Records supplied
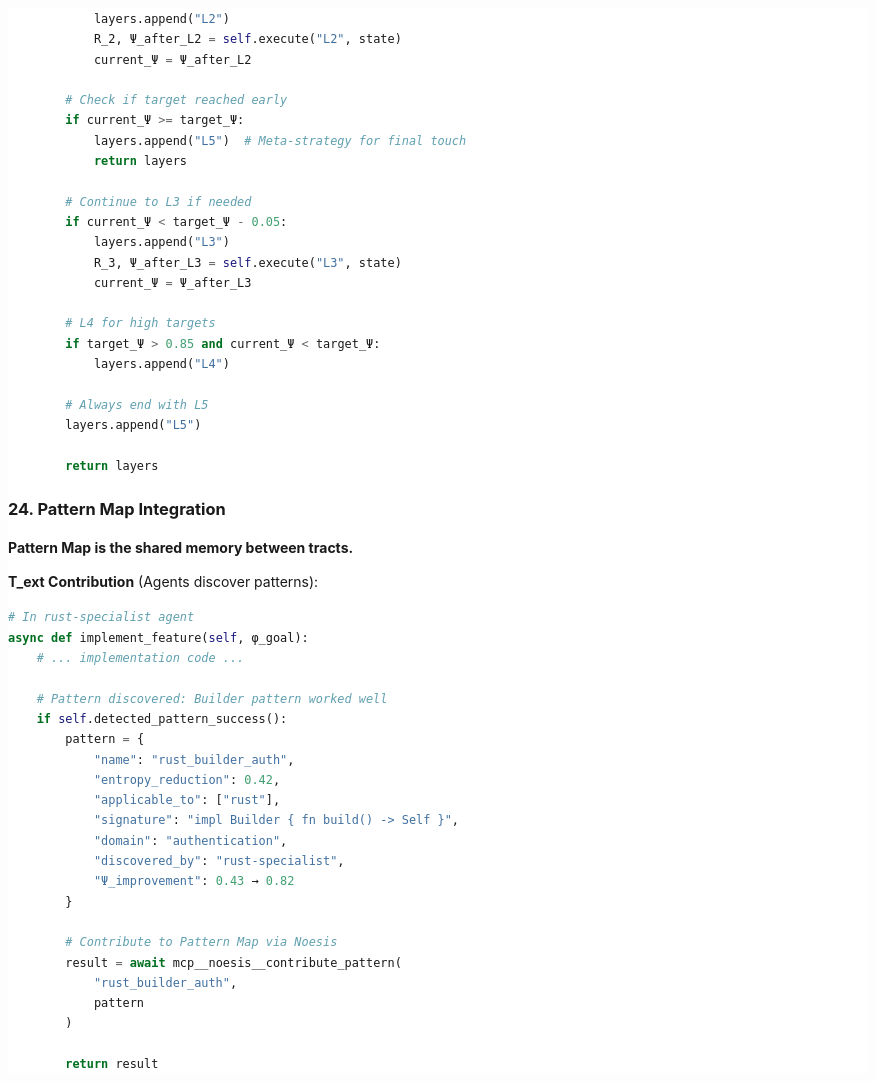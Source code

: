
 ```python
            layers.append("L2")
            R_2, Ψ_after_L2 = self.execute("L2", state)
            current_Ψ = Ψ_after_L2

        # Check if target reached early
        if current_Ψ >= target_Ψ:
            layers.append("L5")  # Meta-strategy for final touch
            return layers

        # Continue to L3 if needed
        if current_Ψ < target_Ψ - 0.05:
            layers.append("L3")
            R_3, Ψ_after_L3 = self.execute("L3", state)
            current_Ψ = Ψ_after_L3

        # L4 for high targets
        if target_Ψ > 0.85 and current_Ψ < target_Ψ:
            layers.append("L4")

        # Always end with L5
        layers.append("L5")

        return layers
```

### 24. Pattern Map Integration

**Pattern Map is the shared memory between tracts.**

**T_ext Contribution** (Agents discover patterns):
```python
# In rust-specialist agent
async def implement_feature(self, φ_goal):
    # ... implementation code ...

    # Pattern discovered: Builder pattern worked well
    if self.detected_pattern_success():
        pattern = {
            "name": "rust_builder_auth",
            "entropy_reduction": 0.42,
            "applicable_to": ["rust"],
            "signature": "impl Builder { fn build() -> Self }",
            "domain": "authentication",
            "discovered_by": "rust-specialist",
            "Ψ_improvement": 0.43 → 0.82
        }

        # Contribute to Pattern Map via Noesis
        result = await mcp__noesis__contribute_pattern(
            "rust_builder_auth",
            pattern
        )

        return result
```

Assigned task
What you return must match the records exactly, apart from the images, which are omitted.

Answer to the problem
Source code

:
 ```python
            layers.append("L2")
            R_2, Ψ_after_L2 = self.execute("L2", state)
            current_Ψ = Ψ_after_L2

        # Check if target reached early
        if current_Ψ >= target_Ψ:
            layers.append("L5")  # Meta-strategy for final touch
            return layers

        # Continue to L3 if needed
        if current_Ψ < target_Ψ - 0.05:
            layers.append("L3")
            R_3, Ψ_after_L3 = self.execute("L3", state)
            current_Ψ = Ψ_after_L3

        # L4 for high targets
        if target_Ψ > 0.85 and current_Ψ < target_Ψ:
            layers.append("L4")

        # Always end with L5
        layers.append("L5")

        return layers
```

### 24. Pattern Map Integration

**Pattern Map is the shared memory between tracts.**

**T_ext Contribution** (Agents discover patterns):
```python
# In rust-specialist agent
async def implement_feature(self, φ_goal):
    # ... implementation code ...

    # Pattern discovered: Builder pattern worked well
    if self.detected_pattern_success():
        pattern = {
            "name": "rust_builder_auth",
            "entropy_reduction": 0.42,
            "applicable_to": ["rust"],
            "signature": "impl Builder { fn build() -> Self }",
            "domain": "authentication",
            "discovered_by": "rust-specialist",
            "Ψ_improvement": 0.43 → 0.82
        }

        # Contribute to Pattern Map via Noesis
        result = await mcp__noesis__contribute_pattern(
            "rust_builder_auth",
            pattern
        )

        return result
```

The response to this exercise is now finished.